Section 18 has 3 subsections which the court analysed and applied, namely:
“1) Subject to subsections (2) and (3), and unless the court under exceptional circumstances orders otherwise, the operation and execution of a decision which is the subject of an application for leave to appeal or of an appeal, is suspended pending the decision of the application or appeal.
(2) Subject to subsection (3), unless the court under exceptional circumstances orders otherwise, the operation and execution of a decision that is an interlocutory order not having the effect of a final judgment, which is the subject of an application for leave to appeal or of an appeal, is not suspended pending the decision of the application or appeal.
(3) A court may only order otherwise as contemplated in subsection (1) or (2), if the party who applied to the court to order otherwise, in addition, proves on a balance of probabilities that he or she will suffer irreparable harm if the court does not so order and that the other party will not suffer irreparable harm if the court so orders”.
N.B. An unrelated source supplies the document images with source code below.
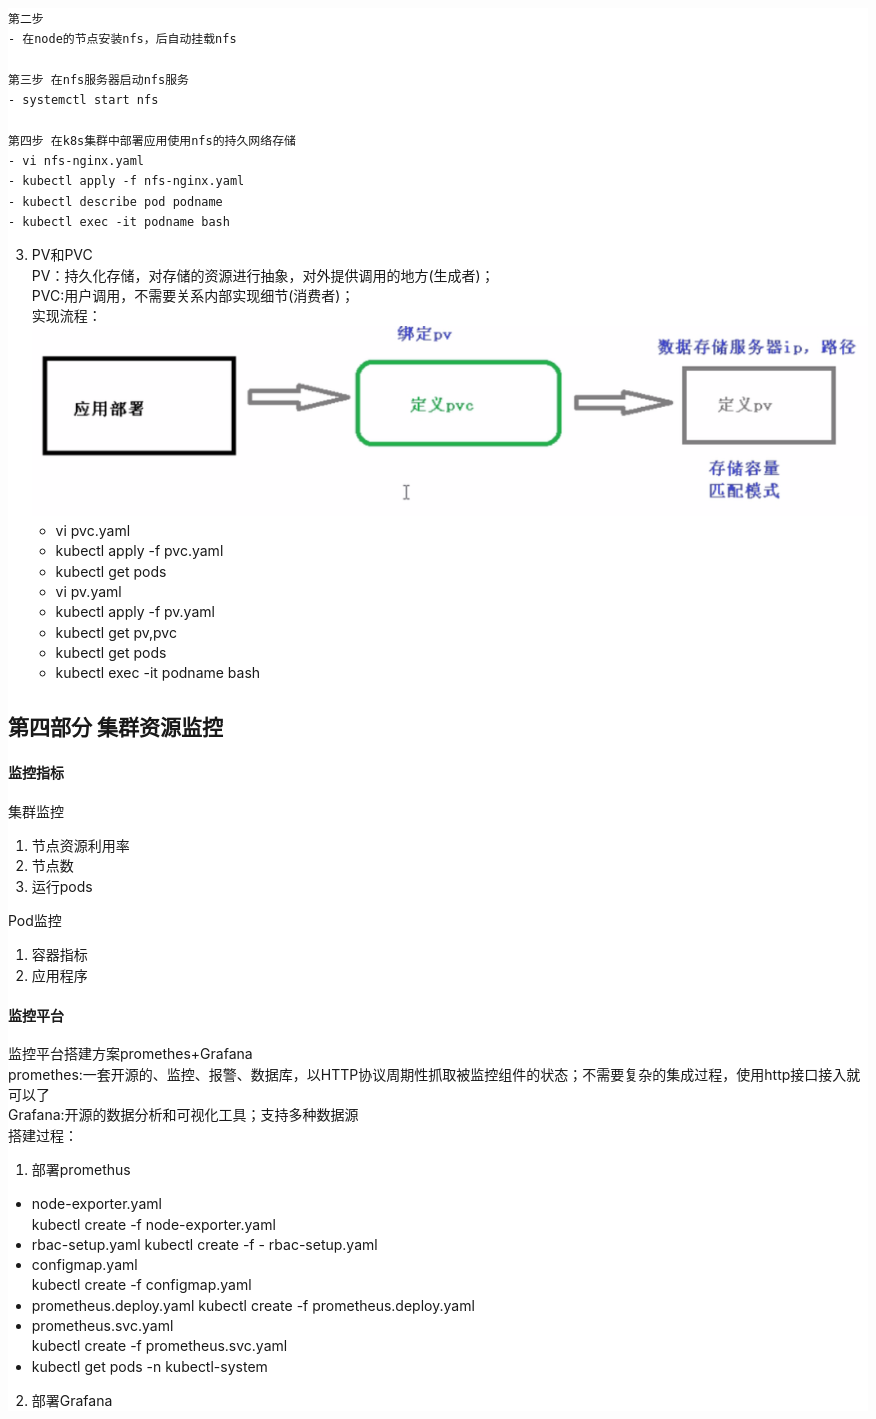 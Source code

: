     第二步  
    - 在node的节点安装nfs，后自动挂载nfs
    
    第三步 在nfs服务器启动nfs服务      
    - systemctl start nfs  
    
    第四步 在k8s集群中部署应用使用nfs的持久网络存储    
    - vi nfs-nginx.yaml  
    - kubectl apply -f nfs-nginx.yaml  
    - kubectl describe pod podname 
    - kubectl exec -it podname bash  
3. PV和PVC  
PV：持久化存储，对存储的资源进行抽象，对外提供调用的地方(生成者)；  
PVC:用户调用，不需要关系内部实现细节(消费者)；  
实现流程：  
![](./img_sgg/pv%E5%92%8Cpvc%E5%AE%9E%E7%8E%B0%E6%AD%A5%E9%AA%A4.png)  
    - vi pvc.yaml  
    - kubectl apply -f pvc.yaml  
    - kubectl get pods  
    - vi pv.yaml  
    - kubectl apply -f pv.yaml
    - kubectl get pv,pvc   
    - kubectl get pods   
    - kubectl exec -it podname bash  
## 第四部分 集群资源监控
#### 监控指标
集群监控  
1. 节点资源利用率
2. 节点数
3. 运行pods  

Pod监控  
1. 容器指标  
2. 应用程序  

#### 监控平台
监控平台搭建方案promethes+Grafana  
promethes:一套开源的、监控、报警、数据库，以HTTP协议周期性抓取被监控组件的状态；不需要复杂的集成过程，使用http接口接入就可以了   
Grafana:开源的数据分析和可视化工具；支持多种数据源   
搭建过程：  
1. 部署promethus
- node-exporter.yaml  
kubectl create -f node-exporter.yaml  
- rbac-setup.yaml 
kubectl create -f - rbac-setup.yaml  
- configmap.yaml  
kubectl create -f configmap.yaml
- prometheus.deploy.yaml
kubectl create -f prometheus.deploy.yaml  
- prometheus.svc.yaml   
kubectl create -f prometheus.svc.yaml  
- kubectl get pods -n kubectl-system 
2. 部署Grafana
In other words, subsection one (1) says; when a Leave to Appeal Application is brought to the court, the order under appeal is suspended, until the leave to appeal can be heard and judgement is passed, UNLESS there are exceptional circumstances. Subsection two (2) states: that if the leave to appeal is based on an order in an interlocutory application the order that is being appealed will NOT be suspended unless there are exceptional circumstances.
Subsection three (3) is the test used to determine whether an order should be suspended or not during a Leave to Appeal Application. The test has three (3) requirements:
- Whether or not exceptional circumstances exist
- Proof on a balance of possibilities by the applicant that:
2.1 There will be irreparable harm to the applicant if the appealable order is suspended
2.2 The absence of irreparable harm to the respondent, who seeks leave to appeal.
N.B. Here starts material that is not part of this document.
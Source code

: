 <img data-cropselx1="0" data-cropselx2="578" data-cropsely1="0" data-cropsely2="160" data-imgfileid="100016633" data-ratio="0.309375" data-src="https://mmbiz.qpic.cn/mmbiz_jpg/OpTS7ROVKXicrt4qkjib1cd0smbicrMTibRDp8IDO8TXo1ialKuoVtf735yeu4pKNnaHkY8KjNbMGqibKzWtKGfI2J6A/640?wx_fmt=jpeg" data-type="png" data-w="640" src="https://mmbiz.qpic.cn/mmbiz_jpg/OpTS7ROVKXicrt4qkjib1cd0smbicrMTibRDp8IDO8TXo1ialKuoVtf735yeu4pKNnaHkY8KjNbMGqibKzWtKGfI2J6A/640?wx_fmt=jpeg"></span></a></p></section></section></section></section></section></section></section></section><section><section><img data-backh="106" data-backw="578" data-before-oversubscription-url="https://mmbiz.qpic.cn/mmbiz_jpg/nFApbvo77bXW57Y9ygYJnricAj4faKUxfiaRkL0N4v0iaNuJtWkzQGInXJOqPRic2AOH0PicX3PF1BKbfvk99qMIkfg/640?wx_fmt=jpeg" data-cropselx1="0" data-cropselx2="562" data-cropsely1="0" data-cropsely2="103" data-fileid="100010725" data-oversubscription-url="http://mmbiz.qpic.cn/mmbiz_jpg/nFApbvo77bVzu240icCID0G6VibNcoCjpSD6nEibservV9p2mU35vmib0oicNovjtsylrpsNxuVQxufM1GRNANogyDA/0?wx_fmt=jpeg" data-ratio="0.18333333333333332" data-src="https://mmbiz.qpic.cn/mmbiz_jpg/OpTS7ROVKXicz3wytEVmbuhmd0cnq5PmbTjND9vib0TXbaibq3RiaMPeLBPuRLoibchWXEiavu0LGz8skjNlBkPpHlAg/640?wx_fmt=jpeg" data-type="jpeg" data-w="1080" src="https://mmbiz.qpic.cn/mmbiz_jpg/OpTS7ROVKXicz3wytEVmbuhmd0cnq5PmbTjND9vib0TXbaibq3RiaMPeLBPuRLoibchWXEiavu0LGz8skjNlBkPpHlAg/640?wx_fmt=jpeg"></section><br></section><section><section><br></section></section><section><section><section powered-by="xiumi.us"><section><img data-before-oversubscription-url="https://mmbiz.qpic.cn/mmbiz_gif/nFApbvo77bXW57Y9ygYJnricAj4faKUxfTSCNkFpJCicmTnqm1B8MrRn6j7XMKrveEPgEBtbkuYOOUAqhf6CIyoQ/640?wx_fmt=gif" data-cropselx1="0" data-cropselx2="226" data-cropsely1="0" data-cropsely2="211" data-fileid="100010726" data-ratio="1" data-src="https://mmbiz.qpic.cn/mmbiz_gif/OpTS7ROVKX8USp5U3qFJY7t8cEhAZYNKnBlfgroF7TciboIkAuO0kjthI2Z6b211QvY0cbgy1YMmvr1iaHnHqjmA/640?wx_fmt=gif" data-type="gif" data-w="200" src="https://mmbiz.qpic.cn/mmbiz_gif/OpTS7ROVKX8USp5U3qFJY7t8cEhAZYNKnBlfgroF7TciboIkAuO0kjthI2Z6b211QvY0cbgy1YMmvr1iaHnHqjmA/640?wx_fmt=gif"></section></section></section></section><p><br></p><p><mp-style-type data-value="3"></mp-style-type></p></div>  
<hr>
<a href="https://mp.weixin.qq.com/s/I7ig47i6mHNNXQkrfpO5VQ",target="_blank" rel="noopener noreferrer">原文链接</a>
The court in the above-mentioned case analysed the phrase exceptional circumstances and found that a “strict rather than literal meaning to the phrase” should be applied to really emphasise the legislature’s intention. The court found the phrase to mean ‘something out of the ordinary, unusual, rare or different’. The exceptional circumstances should be a matter of fact, the court should not apply any form of discretion to the circumstances.
The court found that the applicants in the above-mentioned case were able to prove that irreparable harm would have come to them had the order remained suspended during the Leave to Appeal application. They were also able to show that there would not be any irreparable harm to the respondents and that sufficient means had been taken to assist the respondents. The court also found that the order that was under appeal had been granted in an urgent court and therefore should be treated urgently, creating exceptional circumstances. The court stated that section 18(3) of the Act had been complied with and therefore stated that the order under appeal should NOT be suspended due to the irreparable harm it could have on the applicant.
The three (3) requirements in section 18(3) as stated above, are all that one has to use in order to give effect to an order pending in an Application for Leave to Appeal.